PROBLEM TO SOLVE =
Return a copy of every line in the data below that contains "console".

DATA =
▬▬▬▬▬▬▬▬▬▬

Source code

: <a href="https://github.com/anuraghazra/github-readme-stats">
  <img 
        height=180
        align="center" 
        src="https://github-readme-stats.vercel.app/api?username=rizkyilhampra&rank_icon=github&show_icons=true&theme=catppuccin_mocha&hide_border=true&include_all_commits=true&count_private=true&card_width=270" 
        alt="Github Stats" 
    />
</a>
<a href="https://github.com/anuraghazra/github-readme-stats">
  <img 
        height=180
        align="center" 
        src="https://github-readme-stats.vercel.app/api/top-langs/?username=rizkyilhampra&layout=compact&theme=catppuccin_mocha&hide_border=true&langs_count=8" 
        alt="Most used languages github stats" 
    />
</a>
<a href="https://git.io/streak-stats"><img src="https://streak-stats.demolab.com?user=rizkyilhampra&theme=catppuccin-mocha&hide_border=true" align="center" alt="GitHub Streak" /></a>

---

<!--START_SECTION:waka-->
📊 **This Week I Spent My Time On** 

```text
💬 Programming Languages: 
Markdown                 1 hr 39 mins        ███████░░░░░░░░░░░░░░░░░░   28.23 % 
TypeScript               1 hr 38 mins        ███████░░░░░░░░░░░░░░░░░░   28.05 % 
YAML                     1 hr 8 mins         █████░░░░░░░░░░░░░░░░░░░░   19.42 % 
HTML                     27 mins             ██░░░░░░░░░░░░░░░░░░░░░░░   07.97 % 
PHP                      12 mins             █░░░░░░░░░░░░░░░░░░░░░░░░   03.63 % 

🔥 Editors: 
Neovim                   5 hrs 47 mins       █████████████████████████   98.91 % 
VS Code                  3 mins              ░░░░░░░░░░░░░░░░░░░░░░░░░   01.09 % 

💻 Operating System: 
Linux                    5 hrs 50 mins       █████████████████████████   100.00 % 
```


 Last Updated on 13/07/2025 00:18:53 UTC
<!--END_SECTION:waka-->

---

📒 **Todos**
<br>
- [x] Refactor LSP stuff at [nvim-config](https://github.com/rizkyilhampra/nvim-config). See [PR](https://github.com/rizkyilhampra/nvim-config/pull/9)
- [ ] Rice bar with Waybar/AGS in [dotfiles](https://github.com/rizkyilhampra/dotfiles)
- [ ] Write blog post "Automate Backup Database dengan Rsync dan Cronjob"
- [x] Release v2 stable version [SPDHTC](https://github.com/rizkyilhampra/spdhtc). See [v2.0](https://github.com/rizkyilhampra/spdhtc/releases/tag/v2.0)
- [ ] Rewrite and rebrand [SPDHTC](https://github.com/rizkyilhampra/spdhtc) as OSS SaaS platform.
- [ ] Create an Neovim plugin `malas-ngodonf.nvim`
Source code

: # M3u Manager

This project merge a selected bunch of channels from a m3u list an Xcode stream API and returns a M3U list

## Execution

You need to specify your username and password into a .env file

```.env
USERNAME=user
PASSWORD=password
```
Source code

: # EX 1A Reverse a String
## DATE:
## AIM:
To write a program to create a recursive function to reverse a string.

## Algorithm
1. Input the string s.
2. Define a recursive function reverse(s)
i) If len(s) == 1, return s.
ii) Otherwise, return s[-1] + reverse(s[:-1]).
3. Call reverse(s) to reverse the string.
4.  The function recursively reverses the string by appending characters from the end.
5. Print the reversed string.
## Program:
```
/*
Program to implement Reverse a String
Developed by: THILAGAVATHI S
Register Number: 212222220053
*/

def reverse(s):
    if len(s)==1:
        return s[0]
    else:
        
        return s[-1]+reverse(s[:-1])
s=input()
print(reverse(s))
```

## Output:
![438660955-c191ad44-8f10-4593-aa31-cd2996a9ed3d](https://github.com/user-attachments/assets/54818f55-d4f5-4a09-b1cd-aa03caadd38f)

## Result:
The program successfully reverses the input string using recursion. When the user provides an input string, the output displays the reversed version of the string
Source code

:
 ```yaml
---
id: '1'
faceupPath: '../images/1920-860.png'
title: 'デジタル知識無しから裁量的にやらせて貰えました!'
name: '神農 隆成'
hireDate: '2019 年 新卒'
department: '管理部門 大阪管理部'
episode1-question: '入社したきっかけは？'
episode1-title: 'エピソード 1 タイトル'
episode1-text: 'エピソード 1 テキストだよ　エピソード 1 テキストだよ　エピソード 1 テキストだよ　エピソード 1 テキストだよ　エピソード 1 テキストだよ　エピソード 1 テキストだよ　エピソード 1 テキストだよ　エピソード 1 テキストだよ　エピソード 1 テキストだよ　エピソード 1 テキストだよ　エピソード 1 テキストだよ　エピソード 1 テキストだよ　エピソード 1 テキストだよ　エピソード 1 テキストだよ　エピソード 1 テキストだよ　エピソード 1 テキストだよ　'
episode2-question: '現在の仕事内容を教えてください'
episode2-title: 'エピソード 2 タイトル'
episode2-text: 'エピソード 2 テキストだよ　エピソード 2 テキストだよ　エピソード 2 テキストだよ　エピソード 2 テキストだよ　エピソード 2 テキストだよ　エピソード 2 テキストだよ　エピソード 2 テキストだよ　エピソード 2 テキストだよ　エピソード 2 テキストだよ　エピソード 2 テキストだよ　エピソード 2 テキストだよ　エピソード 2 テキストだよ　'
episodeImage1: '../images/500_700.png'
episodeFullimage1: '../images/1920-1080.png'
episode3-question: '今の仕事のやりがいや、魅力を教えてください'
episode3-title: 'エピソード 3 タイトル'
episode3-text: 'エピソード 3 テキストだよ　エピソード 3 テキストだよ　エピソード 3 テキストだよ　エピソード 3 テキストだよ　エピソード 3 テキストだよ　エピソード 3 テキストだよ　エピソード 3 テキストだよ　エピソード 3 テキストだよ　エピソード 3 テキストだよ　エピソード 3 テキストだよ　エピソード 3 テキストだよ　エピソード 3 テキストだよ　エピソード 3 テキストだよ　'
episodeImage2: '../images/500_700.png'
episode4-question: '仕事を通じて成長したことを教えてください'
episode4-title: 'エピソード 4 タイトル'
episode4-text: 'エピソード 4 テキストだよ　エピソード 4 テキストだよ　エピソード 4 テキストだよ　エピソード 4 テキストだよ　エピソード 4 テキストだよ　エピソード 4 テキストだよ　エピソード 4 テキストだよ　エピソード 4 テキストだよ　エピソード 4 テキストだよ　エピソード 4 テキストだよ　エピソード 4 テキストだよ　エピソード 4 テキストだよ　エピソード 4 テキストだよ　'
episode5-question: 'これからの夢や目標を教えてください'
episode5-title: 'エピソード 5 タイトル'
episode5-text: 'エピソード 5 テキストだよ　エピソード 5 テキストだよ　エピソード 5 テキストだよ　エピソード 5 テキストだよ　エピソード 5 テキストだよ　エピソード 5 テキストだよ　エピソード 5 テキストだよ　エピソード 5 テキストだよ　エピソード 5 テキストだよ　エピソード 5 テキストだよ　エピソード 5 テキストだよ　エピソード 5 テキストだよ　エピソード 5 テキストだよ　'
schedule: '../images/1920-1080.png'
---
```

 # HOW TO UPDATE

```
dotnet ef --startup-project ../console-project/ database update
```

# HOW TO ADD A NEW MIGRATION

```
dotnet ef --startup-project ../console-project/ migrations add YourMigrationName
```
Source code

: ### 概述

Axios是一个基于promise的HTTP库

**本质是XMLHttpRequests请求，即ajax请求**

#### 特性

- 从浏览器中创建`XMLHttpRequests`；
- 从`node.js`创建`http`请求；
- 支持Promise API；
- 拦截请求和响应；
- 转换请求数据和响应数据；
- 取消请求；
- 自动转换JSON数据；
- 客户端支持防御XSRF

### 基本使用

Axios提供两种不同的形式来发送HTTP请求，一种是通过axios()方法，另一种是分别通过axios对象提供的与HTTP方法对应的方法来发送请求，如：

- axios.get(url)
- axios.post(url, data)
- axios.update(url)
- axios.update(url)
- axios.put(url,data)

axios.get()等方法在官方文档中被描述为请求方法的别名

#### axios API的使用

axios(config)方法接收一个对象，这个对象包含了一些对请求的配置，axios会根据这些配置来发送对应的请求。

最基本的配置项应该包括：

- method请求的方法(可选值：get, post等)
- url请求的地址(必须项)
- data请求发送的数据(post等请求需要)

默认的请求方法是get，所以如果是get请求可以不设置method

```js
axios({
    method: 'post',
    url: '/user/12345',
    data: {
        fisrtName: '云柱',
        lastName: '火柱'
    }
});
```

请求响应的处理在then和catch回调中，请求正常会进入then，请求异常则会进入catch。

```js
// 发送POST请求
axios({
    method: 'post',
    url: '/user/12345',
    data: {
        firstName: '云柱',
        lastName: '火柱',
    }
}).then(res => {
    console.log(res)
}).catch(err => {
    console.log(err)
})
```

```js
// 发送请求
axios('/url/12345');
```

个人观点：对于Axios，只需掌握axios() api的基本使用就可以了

▬▬▬▬▬▬▬▬▬▬

RESPONSE FOR THIS EXERCISE =
dotnet ef --startup-project ../console-project/ database update
dotnet ef --startup-project ../console-project/ migrations add YourMigrationName
    console.log(res)
    console.log(err)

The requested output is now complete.